Limited liability companies (LLCs) are permitted to be formed in all 50 states upon the filing of Articles of Organization with the Secretary of State. Many states provide a form for this purpose. Single-owner LLCs are permitted in all 50 states.

LLCs are similar to corporations in that, if properly formed and maintained, they provide limited liability protection for their owners’ personal and other business assets; however, their owners are called Members instead of shareholders, they are formed with Articles of Organization instead of Articles of Incorporation, governed by an LLC Operating Agreement instead of bylaws, and they have pass-through income tax treatment (that is, the profit or loss from the LLC’s business is reported on the owners’ tax returns).

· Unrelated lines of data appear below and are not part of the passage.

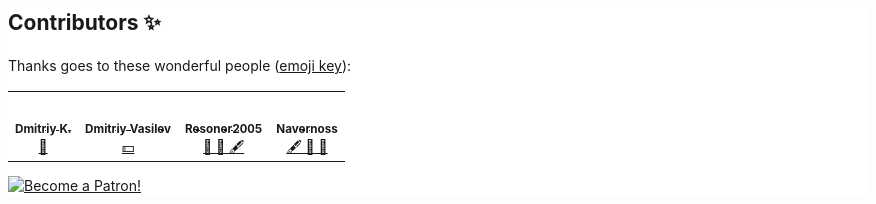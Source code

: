 ## Contributors ✨

Thanks goes to these wonderful people ([emoji key](https://allcontributors.org/docs/en/emoji-key)):




<table>
  <tr>
    <td align="center"><a href="https://github.com/KoDim-React"><img src="https://avatars1.githubusercontent.com/u/72087863?v=4?s=200" width="200px " alt=""/><br /><sub><b>Dmitriy K.</b></sub></a><br /><a href="#mentoring-KoDim-React" title="Mentoring">📖</a></td>
    <td align="center"><a href="https://fullstackserverless.github.io/"><img src="https://avatars0.githubusercontent.com/u/6774813?v=4?s=200" width="200px " alt=""/><br /><sub><b>Dmitriy Vasilev</b></sub></a><br /><a href="#financial-gHashTag" title="Financial">💵</a></td>
    <td align="center"><a href="https://github.com/Resoner2005"><img src="https://avatars1.githubusercontent.com/u/75675814?v=4?s=200" width="200px;" alt=""/><br /><sub><b>Resoner2005</b></sub></a><br /><a href="https://github.com/gHashTag/react-native-village/issues?q=author%3AResoner2005" title="Bug reports">🐛 🎨 🖋</a></td>
    <td align="center"><a href="https://github.com/Navernoss"><img src="https://avatars0.githubusercontent.com/u/75784137?v=4?s=200" width="200px;" alt=""/><br /><sub><b>Navernoss</b></sub></a><br /><a href="#content-Navernoss" title="Content">🖋 🐛 🎨 </a></td>
  </tr>
</table>






[![Become a Patron!](/img/logo/patreon.jpg)](https://www.patreon.com/bePatron?u=31769291)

Pass-through taxation makes LLCs a frequent choice for real estate investors.

Once formed pursuant to the Articles, however, the LLC risks uncertainty of management and undesirable double taxation as a corporation without the adoption of an Operating Agreement by the owners of the LLC, who are called Members. Some states require LLC Operating Agreements.

An LLC Operating Agreement specifies the rights and duties of the Members; how the LLC will be managed; what number of votes is required for a particular action; who gets what share of the profits and losses; what to do in the case of a dispute; when, how, and for what price a Member can sell his ownership of the LLC; when and how the LLC can be dissolved; and the like.

Unless the LLC Operating Agreement specifies otherwise, no annual meeting is required (unlike a corporation). Many states require annual filings, however, and of course applicable tax returns must be filed, as well. Generally, a one-person LLC is disregarded for federal income tax purposes, that is, the profit or loss of the LLC is reported on the owner’s personal income tax return, while a multi-Member LLC is generally taxed as a partnership. Partnerships file Internal Revenue Service Form 1065. If an LLC wishes to be taxed as a corporation, which usually it will not, it should file IRS Form 8832 and consult a CPA.

This LLC Operating Agreement is appropriate for use by small LLCs; those with corporate Members, large numbers of Members, or other complexities should consult with a business attorney to determine if this Operating Agreement is appropriate for their needs.

Once the blanks are filled in, Schedule A is completed, and the Operating Agreement is signed by all of the Members, the original of the Operating Agreement should be kept with the LLC’s official records, and each Member should receive a copy. Do not file the LLC Operating Agreement with the Secretary of State.